See? Do you SEE what motherhood has driven me to? To competing! In the mompetition! F*!
Because no matter how hard I try, the thing I can't get away from, is the conversations that revolve around whether or not MY child is doing what YOUR child is doing. Or even better, the awkwardness that results when MY child is actually doing stuff SOONER than YOUR child, and I shrug it off kindly because I don't want to INDULGE in the mompetition, and you get all crazy trying to list off the million other accomplishments your child's had in oh... the last DAY... because yes, yes, your child IS smarter. Your child IS faster. Your child IS the best baby EVER.

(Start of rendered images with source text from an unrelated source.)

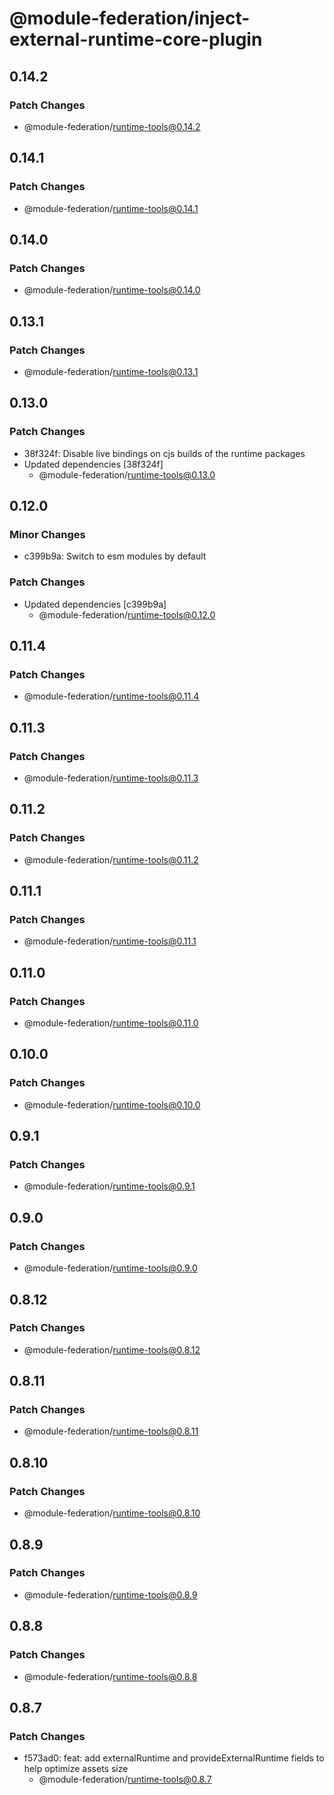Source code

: # @module-federation/inject-external-runtime-core-plugin

## 0.14.2

### Patch Changes

- @module-federation/runtime-tools@0.14.2

## 0.14.1

### Patch Changes

- @module-federation/runtime-tools@0.14.1

## 0.14.0

### Patch Changes

- @module-federation/runtime-tools@0.14.0

## 0.13.1

### Patch Changes

- @module-federation/runtime-tools@0.13.1

## 0.13.0

### Patch Changes

- 38f324f: Disable live bindings on cjs builds of the runtime packages
- Updated dependencies [38f324f]
  - @module-federation/runtime-tools@0.13.0

## 0.12.0

### Minor Changes

- c399b9a: Switch to esm modules by default

### Patch Changes

- Updated dependencies [c399b9a]
  - @module-federation/runtime-tools@0.12.0

## 0.11.4

### Patch Changes

- @module-federation/runtime-tools@0.11.4

## 0.11.3

### Patch Changes

- @module-federation/runtime-tools@0.11.3

## 0.11.2

### Patch Changes

- @module-federation/runtime-tools@0.11.2

## 0.11.1

### Patch Changes

- @module-federation/runtime-tools@0.11.1

## 0.11.0

### Patch Changes

- @module-federation/runtime-tools@0.11.0

## 0.10.0

### Patch Changes

- @module-federation/runtime-tools@0.10.0

## 0.9.1

### Patch Changes

- @module-federation/runtime-tools@0.9.1

## 0.9.0

### Patch Changes

- @module-federation/runtime-tools@0.9.0

## 0.8.12

### Patch Changes

- @module-federation/runtime-tools@0.8.12

## 0.8.11

### Patch Changes

- @module-federation/runtime-tools@0.8.11

## 0.8.10

### Patch Changes

- @module-federation/runtime-tools@0.8.10

## 0.8.9

### Patch Changes

- @module-federation/runtime-tools@0.8.9

## 0.8.8

### Patch Changes

- @module-federation/runtime-tools@0.8.8

## 0.8.7

### Patch Changes

- f573ad0: feat: add externalRuntime and provideExternalRuntime fields to help optimize assets size
  - @module-federation/runtime-tools@0.8.7
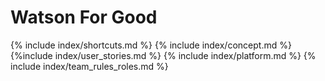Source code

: # Watson For Good

<!-- requirements -->
{% include index/shortcuts.md %}
{% include index/concept.md %} 
{%include index/user_stories.md %}
{% include index/platform.md %}
{% include index/team_rules_roles.md %}

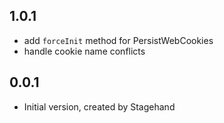 ## 1.0.1

- add `forceInit` method for PersistWebCookies
- handle  cookie name conflicts 

## 0.0.1

- Initial version, created by Stagehand

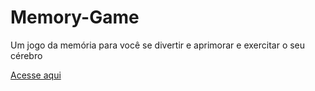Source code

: # Memory-Game
Um jogo da memória para você se divertir e aprimorar e exercitar o seu cérebro

[Acesse aqui](https://gusrot.github.io/Memory-Game/)

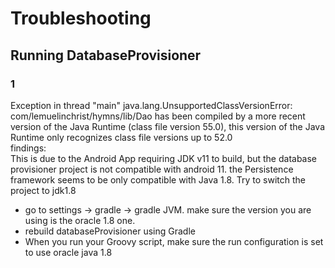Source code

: # Troubleshooting
## Running DatabaseProvisioner
### 1
Exception in thread "main" java.lang.UnsupportedClassVersionError: com/lemuelinchrist/hymns/lib/Dao has been compiled by a more recent version of the Java Runtime (class file version 55.0), this version of the Java Runtime only recognizes class file versions up to 52.0  
findings:  
This is due to the Android App requiring JDK v11 to build, but the database provisioner project is not compatible with android 11. the Persistence framework seems to be only compatible with Java 1.8. Try to switch the project to jdk1.8
* go to settings -> gradle -> gradle JVM. make sure the version you are using is the oracle 1.8 one.
* rebuild databaseProvisioner using Gradle
* When you run your Groovy script, make sure the run configuration is set to use oracle java 1.8

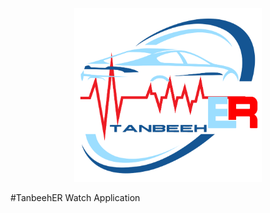 <p align = "center">
  <img src="./tanbeeherLOGO.webp" width="300" alt="TanbeehER Logo">
</p>
#TanbeehER Watch Application
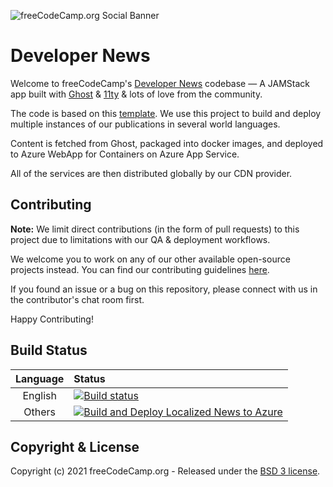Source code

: ![freeCodeCamp.org Social Banner](https://s3.amazonaws.com/freecodecamp/wide-social-banner.png)

# Developer News

Welcome to freeCodeCamp's [Developer News][1] codebase — A JAMStack app built with [Ghost][2] & [11ty][3] & lots of love from the community.

The code is based on this [template][4]. We use this project to build and deploy multiple instances of our publications in several world languages.

Content is fetched from Ghost, packaged into docker images, and deployed to Azure WebApp for Containers on Azure App Service.

All of the services are then distributed globally by our CDN provider.

## Contributing

**Note:** We limit direct contributions (in the form of pull requests) to this project due to limitations with our QA & deployment workflows.

We welcome you to work on any of our other available open-source projects instead. You can find our contributing guidelines [here][5].

If you found an issue or a bug on this repository, please connect with us in the contributor's chat room first.

Happy Contributing!

## Build Status

| Language | Status                                                                                                                                                                                                  |
| :------: | :------------------------------------------------------------------------------------------------------------------------------------------------------------------------------------------------------ |
| English  | [![Build status](https://dev.azure.com/freeCodeCamp-org/news/_apis/build/status/build-deploy-eng)](https://dev.azure.com/freeCodeCamp-org/news/_build/latest?definitionId=31)                           |
|  Others  | [![Build and Deploy Localized News to Azure](https://github.com/freeCodeCamp/news/actions/workflows/deploy-i18n.yml/badge.svg)](https://github.com/freeCodeCamp/news/actions/workflows/deploy-i18n.yml) |

## Copyright & License

Copyright (c) 2021 freeCodeCamp.org - Released under the
[BSD 3 license](LICENSE.md).

[1]: https://www.freecodecamp.org/news
[2]: https://ghost.org/
[3]: https://www.11ty.io/
[4]: https://github.com/TryGhost/eleventy-starter-ghost
[5]: https://contribute.freecodecamp.org/#/
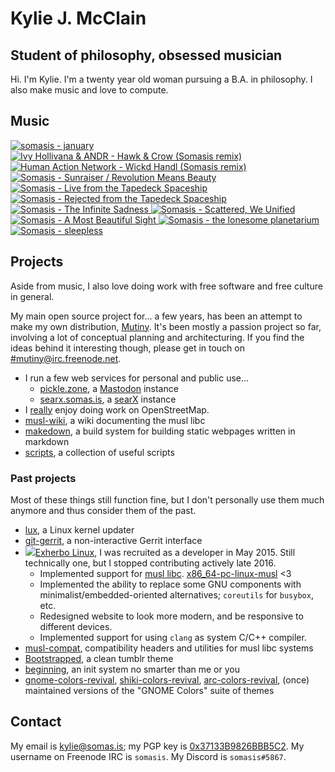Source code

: # Kylie J. McClain
## Student of philosophy, obsessed musician

Hi. I'm Kylie. I'm a twenty year old woman pursuing a B.A. in philosophy.
I also make music and love to compute.

## Music

<div class='discography'>
    <a href='https://somasis.bandcamp.com/track/january-2' title='somasis - january (2019)'>
        <img src='/img/covers/january.jpg' alt='somasis - january' />
    </a>
    <a href='https://somasis.bandcamp.com/album/hawk-crow-somasis-remixes' title='Ivy Hollivana & ANDR - Hawk & Crow (Somasis remixes) (2018)'>
        <img src='/img/covers/hawkandcrowremix.jpg' alt='Ivy Hollivana & ANDR - Hawk & Crow (Somasis remix)' />
    </a>
    <a href='https://somasis.bandcamp.com/track/wickd-handl-somasis-remix' title='Human Action Network - Wickd Handl (Somasis remix) (2018)'>
        <img src='/img/covers/wickdhandlremix.jpg' alt='Human Action Network - Wickd Handl (Somasis remix)' />
    </a>
    <a href='https://somasis.bandcamp.com/album/sunraiser-revolution-means-beauty' title='Somasis - Sunraiser / Revolution Means Beauty (2017)'>
        <img src='/img/covers/sunraiserrevolutionmeansbeauty.jpg' alt='Somasis - Sunraiser / Revolution Means Beauty' />
    </a>
    <a href='https://somasis.bandcamp.com/album/live-from-the-tapedeck-spaceship' title='Somasis - Live from the Tapedeck Spaceship (2014)'>
        <img src='/img/covers/livefromthetapedeckspaceship.jpg' alt='Somasis - Live from the Tapedeck Spaceship' />
    </a>
    <a href='https://somasis.bandcamp.com/album/rejected-from-the-tapedeck-spaceship' title='Somasis - Rejected from the Tapedeck Spaceship (2014)'>
        <img src='/img/covers/rejectedfromthetapedeckspaceship.jpg' alt='Somasis - Rejected from the Tapedeck Spaceship' />
    </a>
    <a href='https://somasis.bandcamp.com/album/the-infinite-sadness-2' title='Somasis - The Infinite Sadness (2014)'>
        <img src='/img/covers/theinfinitesadness.jpg' alt='Somasis - The Infinite Sadness' />
    </a>
    <a href='https://somasis.bandcamp.com/album/scattered-we-unified' title='Somasis - Scattered, We Unified (2013)'>
        <img src='/img/covers/scatteredweunified.jpg' alt='Somasis - Scattered, We Unified' />
    </a>
    <a href='https://somasis.bandcamp.com/album/a-most-beautiful-sight' title='Somasis - A Most Beautiful Sight (2013)'>
        <img src='/img/covers/amostbeautifulsight.jpg' alt='Somasis - A Most Beautiful Sight' />
    </a>
    <a href='https://somasis.bandcamp.com/album/the-lonesome-planetarium' title='Somasis - the lonesome planetarium (2013)'>
        <img src='/img/covers/thelonesomeplanetarium.jpg' alt='Somasis - the lonesome planetarium' />
    </a>
    <a href='https://somasis.bandcamp.com/album/sleepless' title='Somasis - sleepless (2013)'>
        <img src='/img/covers/sleepless.jpg' alt='Somasis - sleepless' />
    </a>
</div>

## Projects

Aside from music, I also love doing work with free software and free culture in general.

My main open source project for... a few years, has been an attempt to make my own distribution,
[Mutiny](https://mutiny.zone). It's been mostly a passion project so far, involving a lot of
conceptual planning and architecturing. If you find the ideas behind it interesting though, please
get in touch on [#mutiny@irc.freenode.net](ircs://irc.freenode.net/mutiny).

- I run a few web services for personal and public use...
    - [pickle.zone](https://pickle.zone), a [Mastodon](https://joinmastodon.org/) instance
    - [searx.somas.is](https://searx.somas.is), a [searX](https://asciimoo.github.io/searx/) instance
- I [really](https://www.openstreetmap.org/user/somasis/history) enjoy doing work on OpenStreetMap.
- [musl-wiki], a wiki documenting the musl libc
- [makedown], a build system for building static webpages written in markdown
- [scripts], a collection of useful scripts

### Past projects

Most of these things still function fine, but I don't personally use them much anymore
and thus consider them of the past.

- [lux], a Linux kernel updater
- [git-gerrit], a non-interactive Gerrit interface
- <a href='https://exherbo.org'><img src='/zebrapig.svg' class='zebrapig' />Exherbo Linux</a>,
  I was recruited as a developer in May 2015. Still technically one, but I stopped contributing
  actively late 2016.
    - Implemented support for [musl libc]. [x86_64-pc-linux-musl] <3
    - Implemented the ability to replace some GNU components with minimalist/embedded-oriented
      alternatives; `coreutils` for `busybox`, etc.
    - Redesigned website to look more modern, and be responsive to different devices.
    - Implemented support for using `clang` as system C/C++ compiler.
- [musl-compat], compatibility headers and utilities for musl libc systems
- [Bootstrapped], a clean tumblr theme
- [beginning], an init system no smarter than me or you
- [gnome-colors-revival], [shiki-colors-revival], [arc-colors-revival],
  (once) maintained versions of the "GNOME Colors" suite of themes

## Contact

My email is <kylie@somas.is>; my PGP key is [0x37133B9826BBB5C2][pgp].
My username on Freenode IRC is `somasis`.
My Discord is `somasis#5867`.

[pgp]:                      https://pgp.mit.edu/pks/lookup?op=vindex&fingerprint=on&search=0x37133B9826BBB5C2
[musl-wiki]:                https://wiki.musl-libc.org/
[scripts]:                  https://gitlab.com/somasis/scripts
[makedown]:                 https://gitlab.com/somasis/makedown
[Exherbo Linux]:            https://www.exherbo.org/
[musl libc]:                https://www.musl-libc.org/
[x86_64-pc-linux-musl]:     /dl/stages
[beginning]:                https://gitlab.com/somasis/beginning
[lux]:                      https://gitlab.com/somasis/lux
[musl-compat]:              https://gitlab.com/somasis/musl-compat
[git-gerrit]:               https://gitlab.com/somasis/git-gerrit
[Bootstrapped]:             https://gitlab.com/somasis/tumblrthemes/blob/master/bootstrapped.html
[gnome-colors-revival]:     https://gitlab.com/somasis/gnome-colors-revival
[shiki-colors-revival]:     https://gitlab.com/somasis/shiki-colors-revival
[arc-colors-revival]:       https://gitlab.com/somasis/arc-colors-revival
[Discount]:                 https://www.pell.portland.or.us/~orc/Code/discount/
[Markdown]:                 https://daringfireball.net/projects/markdown/
[Source]:                   https://gitlab.com/somasis/www.somas.is
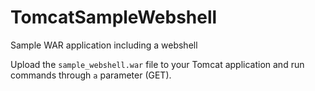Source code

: # TomcatSampleWebshell
Sample WAR application including a webshell 

Upload the `sample_webshell.war` file to your Tomcat application and run commands through `a` parameter (GET).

And where it annoys me most - probably because I've had TWO good night's sleep in SIX MONTHS - is around sleep. Do you KNOW how many women with babies my age and younger claim their child sleeps THROUGH the night? And do you know when I really really REALLY dig into the details, all but ONE of them are LYING? Except to them, it's not lying, because their definition is different, so their baby IS sleeping through the night. So yes, let's not forget, their baby IS the best baby EVER.
These women? Well some are claiming this "sleeps through the night" myth when they put their baby to bed at 11pm and he/she doesn't wake til 4am. Because yea, that's DEFINITELY an entire night...
Others, well they're claiming this "sleeps through the night" myth when they put their baby to bed at 7pm, and he/she only wakes to feed once, twice, or even THREE times. Because again, yea, THAT'S sleeping through the night...
And others, well they're just in flat-out denial, because regardless of their situation, regardless of how EXHAUSTED they really are, regardless how badly they might actually need another shoulder to lean on in comraderie, they would rather lie than admit their child isn't perfect.
They'd rather create insecurities in moms like me who wonder if she's the only one STILL getting up in the night to feed her 6 month old - often once, sometimes twice.
They'd rather feed the mompetition than help another mother out.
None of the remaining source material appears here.